Consider challenger brands
Another important aspect of IT innovation is a willingness to consider challenger brands. Many organisations fear becoming an early adopter because they do not want to take what they perceive as a risk with an unknown vendor, no matter what innovative features their products offer or how competitive their price. As the saying goes, ‘nobody ever got fired for buying IBM’. There is also limited time to review market newcomers because today’s IT teams are much smaller.

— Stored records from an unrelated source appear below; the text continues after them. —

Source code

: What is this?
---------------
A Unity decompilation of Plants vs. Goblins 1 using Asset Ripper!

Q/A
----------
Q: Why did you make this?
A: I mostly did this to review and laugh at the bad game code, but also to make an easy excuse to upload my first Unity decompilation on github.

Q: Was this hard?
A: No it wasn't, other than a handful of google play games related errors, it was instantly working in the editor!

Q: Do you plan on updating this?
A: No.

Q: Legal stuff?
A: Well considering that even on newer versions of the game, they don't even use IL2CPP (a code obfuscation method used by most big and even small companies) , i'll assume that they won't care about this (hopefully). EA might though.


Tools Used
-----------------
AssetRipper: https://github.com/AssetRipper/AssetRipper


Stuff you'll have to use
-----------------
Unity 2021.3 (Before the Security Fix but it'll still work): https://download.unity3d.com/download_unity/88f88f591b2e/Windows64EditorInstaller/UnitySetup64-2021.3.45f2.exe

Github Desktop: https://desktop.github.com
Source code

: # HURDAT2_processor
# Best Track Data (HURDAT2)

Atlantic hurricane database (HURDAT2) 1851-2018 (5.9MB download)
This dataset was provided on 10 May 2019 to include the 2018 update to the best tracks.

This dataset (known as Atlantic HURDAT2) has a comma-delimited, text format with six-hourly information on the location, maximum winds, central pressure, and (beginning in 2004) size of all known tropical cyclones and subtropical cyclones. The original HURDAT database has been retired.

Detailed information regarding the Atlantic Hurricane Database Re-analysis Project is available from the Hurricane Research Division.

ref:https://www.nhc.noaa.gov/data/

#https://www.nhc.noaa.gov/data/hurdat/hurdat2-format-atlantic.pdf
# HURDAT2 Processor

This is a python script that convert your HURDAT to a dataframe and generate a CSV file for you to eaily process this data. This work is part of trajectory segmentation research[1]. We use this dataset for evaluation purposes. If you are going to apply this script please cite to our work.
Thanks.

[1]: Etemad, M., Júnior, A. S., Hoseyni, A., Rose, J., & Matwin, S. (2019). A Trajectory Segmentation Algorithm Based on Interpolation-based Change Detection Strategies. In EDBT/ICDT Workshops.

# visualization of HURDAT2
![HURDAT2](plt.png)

However, by not considering up and coming vendors and new technologies, organisations miss out on opportunities to innovate, improve productivity and cut costs. “They also risk getting tied into their existing vendor’s upgrade cycle, which can be expensive, may not take them along their desired path or, even worse, may promise new developments which then take longer than promised to materialise,” Blanford explains. “Considering new market entrants and making a considered decision whether or not to change vendor should be part of the strategy for every organisation which is serious about using IT to gain business advantage. Is there an opportunity to do things better? Has the incumbent vendor kept up with market developments? Are there new solutions that offer better capability at reduced cost and/or with more flexibility, or has there been a step change in technology which is at the core of a new vendor’s product? It is important not to be complacent but to search out new and exciting products and then to choose the one which will really make a difference in a realistic timeframe.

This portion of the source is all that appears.